The lines from the one with "where $r$ is the circle's radius." through the last line below are to be copied exactly; no other lines are to be returned.

★ ★ ★ ★ ★

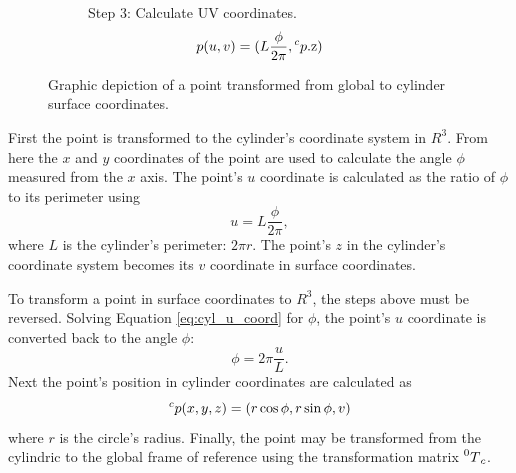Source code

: \begin{figure}[htb]
\begin{subfigure}[b]{0.3\textwidth}
		\centering
{}
		\caption{%
Step 3: Calculate UV coordinates.
\begin{equation*}
	p(u,v) = (L \frac{\phi}{2\pi}, \prescript{c}{}p\text{.z})
\end{equation*}
}
	\end{subfigure}
	\caption{Graphic depiction of a point transformed from global to cylinder surface coordinates.}
	\label{fig:gl_ccyl_transform_steps}
\end{figure}

First the point is transformed to the cylinder's coordinate system in $R^3$.
From here the $x$ and $y$ coordinates of the point are used to calculate the angle $\phi$ measured from the $x$ axis.
The point's $u$ coordinate is calculated as the ratio of $\phi$ to its perimeter using
\begin{equation}\label{eq:cyl_u_coord}
	u = L \frac{\phi}{2\pi},
\end{equation}
where $L$ is the cylinder's perimeter: $2\pi r$.
The point's $z$ in the cylinder's coordinate system becomes its $v$ coordinate in surface coordinates.

To transform a point in surface coordinates to $R^3$, the steps above must be reversed.
Solving Equation \ref{eq:cyl_u_coord} for $\phi$, the point's $u$ coordinate is converted back to the angle $\phi$:
\begin{equation*}
	\phi = 2\pi \frac{u}{L}.
\end{equation*}
Next the point's position in cylinder coordinates are calculated as
\begin{equation*}
	\prescript{c}{}p(x,y,z) = (r \cos \phi, r \sin \phi, v)
\end{equation*}
where $r$ is the circle's radius.
Finally, the point may be transformed from the cylindric to the global frame of reference using the transformation matrix $\prescript{0}{}T_c$.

★ ★ ★ ★ ★

## Your solution
where $r$ is the circle's radius.
Finally, the point may be transformed from the cylindric to the global frame of reference using the transformation matrix $\prescript{0}{}T_c$.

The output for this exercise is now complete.